Input for this task: Begin
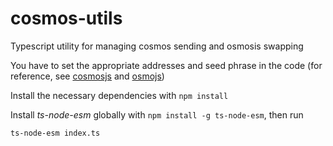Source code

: # cosmos-utils
Typescript utility for managing cosmos sending and osmosis swapping

You have to set the appropriate addresses and seed phrase in the code (for reference, see [cosmosjs](https://github.com/cosmos/cosmjs) and [osmojs](https://github.com/osmosis-labs/osmojs))

Install the necessary dependencies with `npm install`

Install *ts-node-esm* globally with `npm install -g ts-node-esm`, then run

`ts-node-esm index.ts`

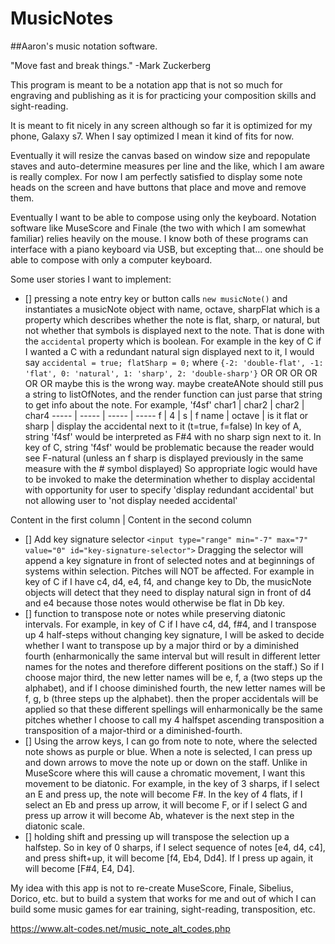 # MusicNotes

##Aaron's music notation software.

"Move fast and break things."
-Mark Zuckerberg

This program is meant to be a notation app that is not so much for engraving and publishing as it is for practicing your composition skills and sight-reading.

It is meant to fit nicely in any screen although so far it is optimized for my phone, Galaxy s7. When I say optimized I mean it kind of fits for now.

Eventually it will resize the canvas based on window size and repopulate staves and auto-determine measures per line and the like, which I am aware is really complex. For now I am perfectly satisfied to display some note heads on the screen and have buttons that place and move and remove them.

Eventually I want to be able to compose using only the keyboard. Notation software like MuseScore and Finale (the two with which I am somewhat familiar) relies heavily on the mouse. I know both of these programs can interface with a piano keyboard via USB, but excepting that... one should be able to compose with only a computer keyboard.


Some user stories I want to implement:
- [] pressing a note entry key or button calls `new musicNote()` and instantiates a musicNote object with name, octave, sharpFlat which is a property which describes whether the note is flat, sharp, or natural, but not whether that symbols is displayed next to the note. That is done with the `accidental` property which is boolean. For example in the key of C if I wanted a C with a redundant natural sign displayed next to it, I would say `accidental = true; flatSharp = 0;` where `{-2: 'double-flat', -1: 'flat', 0: 'natural', 1: 'sharp', 2: 'double-sharp'}` OR OR OR OR OR OR maybe this is the wrong way. maybe createANote should still pus a string to listOfNotes, and the render function can just parse that string to get info about the note. For example, 'f4sf'
char1 | char2 | char2 | char4
----- | ----- | ----- | -----
f | 4 | s | f 
name | octave | is it flat or sharp | display the accidental next to it (t=true, f=false)
In key of A, string 'f4sf' would be interpreted as F#4 with no sharp sign next to it.
In key of C, string 'f4sf' would be problematic because the reader would see F-natural (unless an f sharp is displayed previously in the same measure with the # symbol displayed)
So appropriate logic would have to be invoked to make the determination whether to display accidental with opportunity for user to specify 'display redundant accidental' but not allowing user to 'not display needed accidental'

Content in the first column | Content in the second column
- [] Add key signature selector `<input type="range" min="-7" max="7" value="0" id="key-signature-selector">` Dragging the selector will append a key signature in front of selected notes and at beginnings of systems within selection. Pitches will NOT be affected. For example in key of C if I have c4, d4, e4, f4, and change key to Db, the musicNote objects will detect that they need to display natural sign in front of d4 and e4 because those notes would otherwise be flat in Db key.
- [] function to transpose note or notes while preserving diatonic intervals. For example, in key of C if I have c4, d4, f#4, and I transpose up 4 half-steps without changing key signature, I will be asked to decide whether I want to transpose up by a major third or by a diminished fourth (enharmonically the same interval but will result in different letter names for the notes and therefore different positions on the staff.) So if I choose major third, the new letter names will be e, f, a (two steps up the alphabet), and if I choose diminished fourth, the new letter names will be f, g, b (three steps up the alphabet). then the proper accidentals will be applied so that these different spellings will enharmonically be the same pitches whether I choose to call my 4 halfspet ascending transposition a transposition of a major-third or a diminished-fourth.
- [] Using the arrow keys, I can go from note to note, where the selected note shows as purple or blue.
When a note is selected, I can press up and down arrows to move the note up or down on the staff.
Unlike in MuseScore where this will cause a chromatic movement, I want this movement to be diatonic.
For example, in the key of 3 sharps, if I select an E and press up, the note will become F#.
In the key of 4 flats, if I select an Eb and press up arrow, it will become F, or if I select G and press up arrow it will become Ab, whatever is the next step in the diatonic scale.
- [] holding shift and pressing up will transpose the selection up a halfstep. So in key of 0 sharps, if I select sequence of notes [e4, d4, c4], and press shift+up, it will become [f4, Eb4, Dd4]. If I press up again, it will become [F#4, E4, D4].

My idea with this app is not to re-create MuseScore, Finale, Sibelius, Dorico, etc. but to build a system that works for me and out of which I can build some music games for ear training, sight-reading, transposition, etc.

https://www.alt-codes.net/music_note_alt_codes.php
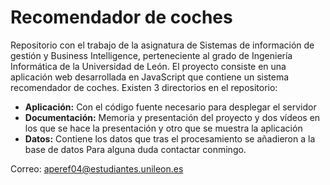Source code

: # Recomendador de coches
Repositorio con el trabajo de la asignatura de  Sistemas de información de gestión y Business Intelligence, perteneciente al grado de Ingeniería Informática de la Universidad de León.
El proyecto consiste en una aplicación web desarrollada en JavaScript que contiene un sistema recomendador de coches.
Existen 3 directorios en el repositorio:

* **Aplicación:** Con el código fuente necesario para desplegar el servidor 
* **Documentación:** Memoria y presentación del proyecto y dos vídeos en los que se hace la presentación y otro que se muestra la aplicación
* **Datos:** Contiene los datos que tras el procesamiento se añadieron a la base de datos
Para alguna duda contactar conmingo.

Correo: aperef04@estudiantes.unileon.es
Input for this task: End
[What the task requires]:
Where does the string "Install" occur in the data above? Copy every line that holds it.

[Output below]:
Install the necessary dependencies with `npm install`
Install *ts-node-esm* globally with `npm install -g ts-node-esm`, then run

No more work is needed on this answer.